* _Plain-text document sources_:
- Opening Delimiter -
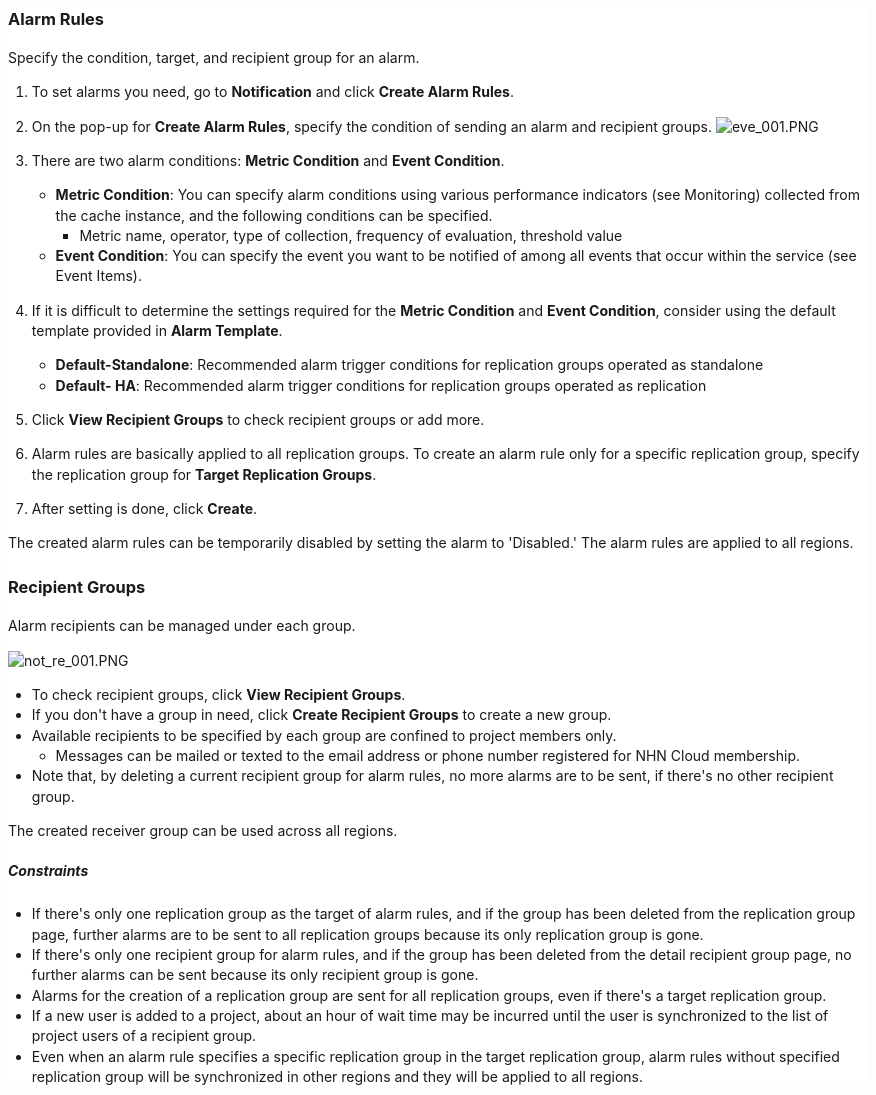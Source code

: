 ### Alarm Rules 

Specify the condition, target, and recipient group for an alarm. 
1. To set alarms you need, go to **Notification** and click **Create Alarm Rules**. 

2. On the pop-up for **Create Alarm Rules**, specify the condition of sending an alarm and recipient groups. 
![eve_001.PNG](https://static.toastoven.net/prod_easycache/21.09.16/alarm_002.png)

3. There are two alarm conditions: **Metric Condition** and **Event Condition**. 

    * **Metric Condition**: You can specify alarm conditions using various performance indicators (see Monitoring) collected from the cache instance, and the following conditions can be specified.
        * Metric name, operator, type of collection, frequency of evaluation, threshold value
    * **Event Condition**: You can specify the event you want to be notified of among all events that occur within the service (see Event Items).

4. If it is difficult to determine the settings required for the **Metric Condition** and **Event Condition**, consider using the default template provided in **Alarm Template**.

    * **Default-Standalone**: Recommended alarm trigger conditions for replication groups operated as standalone
    * **Default- HA**: Recommended alarm trigger conditions for replication groups operated as replication

5. Click **View Recipient Groups** to check recipient groups or add more. 

6. Alarm rules are basically applied to all replication groups. To create an alarm rule only for a specific replication group, specify the replication group for **Target Replication Groups**. 

7. After setting is done, click **Create**. 

The created alarm rules can be temporarily disabled by setting the alarm to 'Disabled.'
The alarm rules are applied to all regions. 

### Recipient Groups 

Alarm recipients can be managed under each group. 

![not_re_001.PNG](https://static.toastoven.net/prod_easycache/20.04.28/alarm_004.PNG)

* To check recipient groups, click **View Recipient Groups**. 
* If you don't have a group in need, click **Create Recipient Groups** to create a new group. 
* Available recipients to be specified by each group are confined to project members only. 
    * Messages can be mailed or texted to the email address or phone number registered for NHN Cloud membership. 
* Note that, by deleting a current recipient group for alarm rules, no more alarms are to be sent, if there's no other recipient group.

The created receiver group can be used across all regions.

##### Constraints 

* If there's only one replication group as the target of alarm rules, and if the group has been deleted from the replication group page, further alarms are to be sent to all replication groups because its only replication group is gone. 
* If there's only one recipient group for alarm rules, and if the group has been deleted from the detail recipient group page, no further alarms can be sent because its only recipient group is gone. 
* Alarms for the creation of a replication group are sent for all replication groups, even if there's a target replication group. 
* If a new user is added to a project, about an hour of wait time may be incurred until the user is synchronized to the list of project users of a recipient group.
* Even when an alarm rule specifies a specific replication group in the target replication group, alarm rules without specified replication group will be synchronized in other regions and they will be applied to all regions.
- Closing Delimiter -
* _ACTIVITY_: For this exercise, repeat exactly the lines of the data above from the one with "6. Alarm rules" down to the one with "NHN Cloud membership.", both end lines included.

* _RESULT FOR THIS TASK_:
6. Alarm rules are basically applied to all replication groups. To create an alarm rule only for a specific replication group, specify the replication group for **Target Replication Groups**. 

7. After setting is done, click **Create**. 

The created alarm rules can be temporarily disabled by setting the alarm to 'Disabled.'
The alarm rules are applied to all regions. 

### Recipient Groups 

Alarm recipients can be managed under each group. 

![not_re_001.PNG](https://static.toastoven.net/prod_easycache/20.04.28/alarm_004.PNG)

* To check recipient groups, click **View Recipient Groups**. 
* If you don't have a group in need, click **Create Recipient Groups** to create a new group. 
* Available recipients to be specified by each group are confined to project members only. 
    * Messages can be mailed or texted to the email address or phone number registered for NHN Cloud membership. 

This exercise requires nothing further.